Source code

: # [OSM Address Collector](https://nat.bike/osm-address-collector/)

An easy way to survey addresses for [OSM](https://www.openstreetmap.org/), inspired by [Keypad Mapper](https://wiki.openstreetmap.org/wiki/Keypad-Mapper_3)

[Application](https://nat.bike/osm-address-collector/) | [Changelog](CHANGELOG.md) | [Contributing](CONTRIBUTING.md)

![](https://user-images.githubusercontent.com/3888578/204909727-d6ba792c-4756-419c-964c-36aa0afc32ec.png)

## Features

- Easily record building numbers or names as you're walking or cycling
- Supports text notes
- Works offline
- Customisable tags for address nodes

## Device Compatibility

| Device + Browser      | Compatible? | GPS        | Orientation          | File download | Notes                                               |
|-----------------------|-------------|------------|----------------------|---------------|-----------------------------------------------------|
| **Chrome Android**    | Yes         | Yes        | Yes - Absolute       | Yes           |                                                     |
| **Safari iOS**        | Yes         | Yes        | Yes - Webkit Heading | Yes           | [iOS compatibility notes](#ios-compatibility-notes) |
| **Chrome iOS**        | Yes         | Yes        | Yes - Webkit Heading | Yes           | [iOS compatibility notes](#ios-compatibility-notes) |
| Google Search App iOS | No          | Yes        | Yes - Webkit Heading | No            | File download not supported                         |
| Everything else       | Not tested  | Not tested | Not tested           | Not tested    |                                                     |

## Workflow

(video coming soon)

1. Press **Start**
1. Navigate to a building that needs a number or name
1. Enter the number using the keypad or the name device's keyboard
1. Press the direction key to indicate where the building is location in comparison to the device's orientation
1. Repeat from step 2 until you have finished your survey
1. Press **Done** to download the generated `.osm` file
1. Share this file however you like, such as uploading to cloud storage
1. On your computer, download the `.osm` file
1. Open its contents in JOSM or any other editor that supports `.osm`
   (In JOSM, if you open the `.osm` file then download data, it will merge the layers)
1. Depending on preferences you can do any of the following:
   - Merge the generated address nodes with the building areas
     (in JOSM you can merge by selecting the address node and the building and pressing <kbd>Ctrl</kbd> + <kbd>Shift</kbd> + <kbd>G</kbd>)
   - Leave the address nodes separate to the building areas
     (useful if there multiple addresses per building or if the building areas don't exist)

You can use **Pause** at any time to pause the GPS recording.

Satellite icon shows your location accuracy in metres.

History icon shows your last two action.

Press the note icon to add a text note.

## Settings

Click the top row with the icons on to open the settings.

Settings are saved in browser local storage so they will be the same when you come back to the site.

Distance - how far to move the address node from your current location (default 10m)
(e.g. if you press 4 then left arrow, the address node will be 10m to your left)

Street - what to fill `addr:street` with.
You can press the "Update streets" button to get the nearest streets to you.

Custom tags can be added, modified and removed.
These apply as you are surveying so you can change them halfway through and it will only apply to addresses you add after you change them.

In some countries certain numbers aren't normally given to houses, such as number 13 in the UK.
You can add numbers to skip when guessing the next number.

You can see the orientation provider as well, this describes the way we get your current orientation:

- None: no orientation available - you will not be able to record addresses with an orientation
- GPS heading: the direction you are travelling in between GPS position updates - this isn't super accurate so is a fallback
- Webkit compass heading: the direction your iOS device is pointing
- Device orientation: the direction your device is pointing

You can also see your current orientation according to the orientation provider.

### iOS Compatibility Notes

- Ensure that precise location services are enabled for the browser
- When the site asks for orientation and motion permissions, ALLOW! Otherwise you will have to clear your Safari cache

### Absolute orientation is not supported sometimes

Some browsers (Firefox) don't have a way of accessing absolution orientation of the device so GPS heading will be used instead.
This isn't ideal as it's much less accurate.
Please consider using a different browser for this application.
########################################
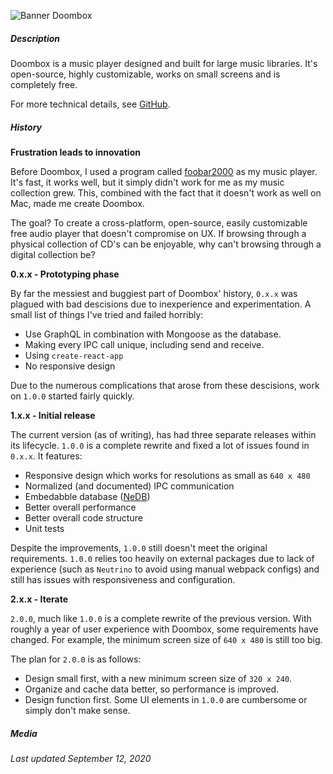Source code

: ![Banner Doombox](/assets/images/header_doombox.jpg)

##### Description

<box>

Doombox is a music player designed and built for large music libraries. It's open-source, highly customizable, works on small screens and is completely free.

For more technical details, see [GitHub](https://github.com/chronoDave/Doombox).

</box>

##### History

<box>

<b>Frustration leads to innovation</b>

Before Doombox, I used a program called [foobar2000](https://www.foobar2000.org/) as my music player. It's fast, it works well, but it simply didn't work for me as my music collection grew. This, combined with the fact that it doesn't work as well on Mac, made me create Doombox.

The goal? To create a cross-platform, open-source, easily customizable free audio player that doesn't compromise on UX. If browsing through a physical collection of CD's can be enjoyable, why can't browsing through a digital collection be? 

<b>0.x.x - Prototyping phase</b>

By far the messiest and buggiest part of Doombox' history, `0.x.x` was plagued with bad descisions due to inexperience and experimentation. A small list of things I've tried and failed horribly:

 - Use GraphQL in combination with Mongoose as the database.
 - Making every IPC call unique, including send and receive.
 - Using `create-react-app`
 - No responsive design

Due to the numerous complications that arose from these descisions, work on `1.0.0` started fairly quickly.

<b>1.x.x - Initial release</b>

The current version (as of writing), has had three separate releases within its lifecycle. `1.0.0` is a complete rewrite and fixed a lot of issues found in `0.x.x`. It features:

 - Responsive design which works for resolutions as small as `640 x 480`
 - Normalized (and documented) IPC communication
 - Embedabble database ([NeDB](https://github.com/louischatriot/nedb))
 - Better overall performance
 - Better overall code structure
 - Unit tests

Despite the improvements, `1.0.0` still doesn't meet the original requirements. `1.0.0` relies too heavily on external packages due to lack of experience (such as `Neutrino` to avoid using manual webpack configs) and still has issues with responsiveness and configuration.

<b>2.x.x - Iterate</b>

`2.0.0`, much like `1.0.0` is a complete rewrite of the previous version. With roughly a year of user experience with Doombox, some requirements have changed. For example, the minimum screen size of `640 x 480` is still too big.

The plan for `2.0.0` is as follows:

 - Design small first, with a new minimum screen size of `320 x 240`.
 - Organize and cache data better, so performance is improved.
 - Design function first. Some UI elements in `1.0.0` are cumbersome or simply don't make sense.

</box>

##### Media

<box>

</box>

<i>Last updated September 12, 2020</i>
########################################
Instructions for the task: Nothing should appear in the answer except the lines above from the line with "- Webkit compass" through the line with "### iOS Compatibility Notes", both included, written out exactly.

Response to the exercise:
- Webkit compass heading: the direction your iOS device is pointing
- Device orientation: the direction your device is pointing

You can also see your current orientation according to the orientation provider.

### iOS Compatibility Notes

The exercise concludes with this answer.